Depends how you write them!

This is an and:
       <match value="7z" type="string" offset="0:1" >
         <match value="0xBCAF271C" type="string" offset="2:5" />
       </match>

This is an or:
       <match value="Documento\ Microsoft\ Word\ 6" type="string" offset="2080"/>
       <match value="MSWordDoc" type="string" offset="2112"/>

> If I have a glob and a magic pattern, does it require both in order to 
> match on the type? Will one or the other work and which takes 
> precedence? If I list a glob pattern first and it does not match (i.e. 
> mis-labeled file), will it still check for the magic?

It's a little complicated. If the magic matches, then that'll be used, but 
the glob can specialise. If no magic matches, then only the glob is used

Taking these fake examples
   application/test    *.test bytes1-4=TEST
   application/test2 extends /test   *.test2
   application/test3   *.test3

TEST called foo.test -> application/test
TEST called foo.test2 -> application/test2
TEST called foo.test3 -> application/test (test3 is wrong hierarchy)
RANDOM called foo.test3 -> application/test3 (no magic, only glob)

Nick

Re: Detection behavior for mime-types without criteria

Posted by Doug <ds...@gmail.com>.
Are the mime-type patterns ANDed or ORed? If I have a glob and a magic
pattern, does it require both in order to match on the type? Will one or
the other work and which takes precedence? If I list a glob pattern first
and it does not match (i.e. mis-labeled file), will it still check for the
magic?

Based on information at

http://library.gnome.org/admin/system-admin-guide/stable/mimetypes-source-xml.html.en
AND
http://standards.freedesktop.org/shared-mime-info-spec/shared-mime-info-spec-0.18.html#id2653327

it looks like the mimetypes.xml file is intended to be used as follows:
glob first. If there are 0 or greater than 1 matches for mime-type, then
try a magic match (if one is provided). If no glob and no magic (or none
provided), default to text/plain or application/octet-stream.
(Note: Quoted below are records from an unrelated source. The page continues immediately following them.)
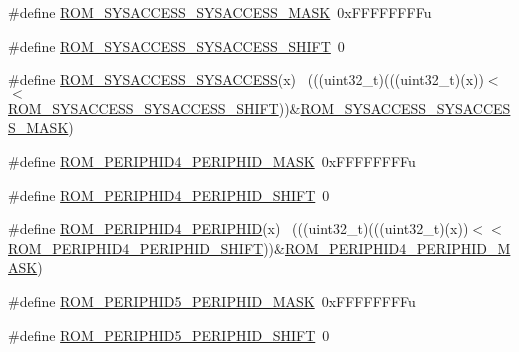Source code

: \begin{DoxyCompactItemize}
\item 
\#define \hyperlink{group___r_o_m___register___masks_gab3acbf5e9fc0f3ad82ae4e0004d0216d}{R\+O\+M\+\_\+\+S\+Y\+S\+A\+C\+C\+E\+S\+S\+\_\+\+S\+Y\+S\+A\+C\+C\+E\+S\+S\+\_\+\+M\+A\+SK}~0x\+F\+F\+F\+F\+F\+F\+F\+Fu
\item 
\#define \hyperlink{group___r_o_m___register___masks_ga3490b2f91c6a67625992dbc90f0e5a27}{R\+O\+M\+\_\+\+S\+Y\+S\+A\+C\+C\+E\+S\+S\+\_\+\+S\+Y\+S\+A\+C\+C\+E\+S\+S\+\_\+\+S\+H\+I\+FT}~0
\item 
\#define \hyperlink{group___r_o_m___register___masks_ga81c24d70e0f959fbd6e8d3cb9aa311cc}{R\+O\+M\+\_\+\+S\+Y\+S\+A\+C\+C\+E\+S\+S\+\_\+\+S\+Y\+S\+A\+C\+C\+E\+SS}(x)                          ~(((uint32\+\_\+t)(((uint32\+\_\+t)(x))$<$$<$\hyperlink{group___r_o_m___register___masks_ga3490b2f91c6a67625992dbc90f0e5a27}{R\+O\+M\+\_\+\+S\+Y\+S\+A\+C\+C\+E\+S\+S\+\_\+\+S\+Y\+S\+A\+C\+C\+E\+S\+S\+\_\+\+S\+H\+I\+FT}))\&\hyperlink{group___r_o_m___register___masks_gab3acbf5e9fc0f3ad82ae4e0004d0216d}{R\+O\+M\+\_\+\+S\+Y\+S\+A\+C\+C\+E\+S\+S\+\_\+\+S\+Y\+S\+A\+C\+C\+E\+S\+S\+\_\+\+M\+A\+SK})
\item 
\#define \hyperlink{group___r_o_m___register___masks_gad17e07925ea552218422be227581a58f}{R\+O\+M\+\_\+\+P\+E\+R\+I\+P\+H\+I\+D4\+\_\+\+P\+E\+R\+I\+P\+H\+I\+D\+\_\+\+M\+A\+SK}~0x\+F\+F\+F\+F\+F\+F\+F\+Fu
\item 
\#define \hyperlink{group___r_o_m___register___masks_ga4ea3b3a45be6eb8eb4372f565af2d5d9}{R\+O\+M\+\_\+\+P\+E\+R\+I\+P\+H\+I\+D4\+\_\+\+P\+E\+R\+I\+P\+H\+I\+D\+\_\+\+S\+H\+I\+FT}~0
\item 
\#define \hyperlink{group___r_o_m___register___masks_gafa1aef93a78a023fc20519a2128d8a2c}{R\+O\+M\+\_\+\+P\+E\+R\+I\+P\+H\+I\+D4\+\_\+\+P\+E\+R\+I\+P\+H\+ID}(x)                            ~(((uint32\+\_\+t)(((uint32\+\_\+t)(x))$<$$<$\hyperlink{group___r_o_m___register___masks_ga4ea3b3a45be6eb8eb4372f565af2d5d9}{R\+O\+M\+\_\+\+P\+E\+R\+I\+P\+H\+I\+D4\+\_\+\+P\+E\+R\+I\+P\+H\+I\+D\+\_\+\+S\+H\+I\+FT}))\&\hyperlink{group___r_o_m___register___masks_gad17e07925ea552218422be227581a58f}{R\+O\+M\+\_\+\+P\+E\+R\+I\+P\+H\+I\+D4\+\_\+\+P\+E\+R\+I\+P\+H\+I\+D\+\_\+\+M\+A\+SK})
\item 
\#define \hyperlink{group___r_o_m___register___masks_ga39e8a3441c79c42651efba9100e653a7}{R\+O\+M\+\_\+\+P\+E\+R\+I\+P\+H\+I\+D5\+\_\+\+P\+E\+R\+I\+P\+H\+I\+D\+\_\+\+M\+A\+SK}~0x\+F\+F\+F\+F\+F\+F\+F\+Fu
\item 
\#define \hyperlink{group___r_o_m___register___masks_ga083194b41cf1109fe5a6e235b2c1f89a}{R\+O\+M\+\_\+\+P\+E\+R\+I\+P\+H\+I\+D5\+\_\+\+P\+E\+R\+I\+P\+H\+I\+D\+\_\+\+S\+H\+I\+FT}~0

\end{DoxyCompactItemize}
*What about the case where there is a single glob match, but it was
sloppily applied and magic would have correctly typed the file? Can TIKA
save itself from making an error in this case? *I think I would prefer to
see it as magic first, then glob. I've already got the files in memory
anyway so seeking is not a problem....

Any additional insights are welcome.

Thanks

Doug


On Mon, Jun 18, 2012 at 5:11 PM, Nick Burch <ni...@alfresco.com> wrote:

> On Mon, 18 Jun 2012, Doug wrote:
>
>> I'm planning to use TIKA as part of a process for cataloging data on a
>> share drive. Based on the website and tika-mimetypes.xml, the type
>> detection looks pretty comprehensive. However, while browsing
>> tika-mimetypes.xml, I noticed that about half of the mime-types listed have
>> no associated glob, root-XML, or magic elements. Without this match
>> criteria, can TIKA ever actually detect a file of one of these types?
>>
>
> To be detected, Tika will need something to go on. That could be a glob, a
> XML root element, some magic, or even a combination of all of them.
>
>
>  I browsed the detector source. It looks like it tries to match against
>> magic, then XML, then names/globs/patterns. If a mime-type doesn't have
>> any
>> of these, can TIKA do anything with it? If so, why is it listed in the
>> tike-mimetypes.xml file?
>>
>
> The tike-mimetypes.xml file is used for both detection and information.
> With those entries, we can tell you something about the mimetype, even if
> we can't always detect it
>
> Nick
>

Re: Detection behavior for mime-types without criteria

Posted by Nick Burch <ni...@alfresco.com>.
On Mon, 18 Jun 2012, Doug wrote:
> I'm planning to use TIKA as part of a process for cataloging data on a 
> share drive. Based on the website and tika-mimetypes.xml, the type 
> detection looks pretty comprehensive. However, while browsing 
> tika-mimetypes.xml, I noticed that about half of the mime-types listed 
> have no associated glob, root-XML, or magic elements. Without this match 
> criteria, can TIKA ever actually detect a file of one of these types?

To be detected, Tika will need something to go on. That could be a glob, 
a XML root element, some magic, or even a combination of all of them.

> I browsed the detector source. It looks like it tries to match against
> magic, then XML, then names/globs/patterns. If a mime-type doesn't have any
> of these, can TIKA do anything with it? If so, why is it listed in the
> tike-mimetypes.xml file?

The tike-mimetypes.xml file is used for both detection and information. 
With those entries, we can tell you something about the mimetype, even if 
we can't always detect it

Nick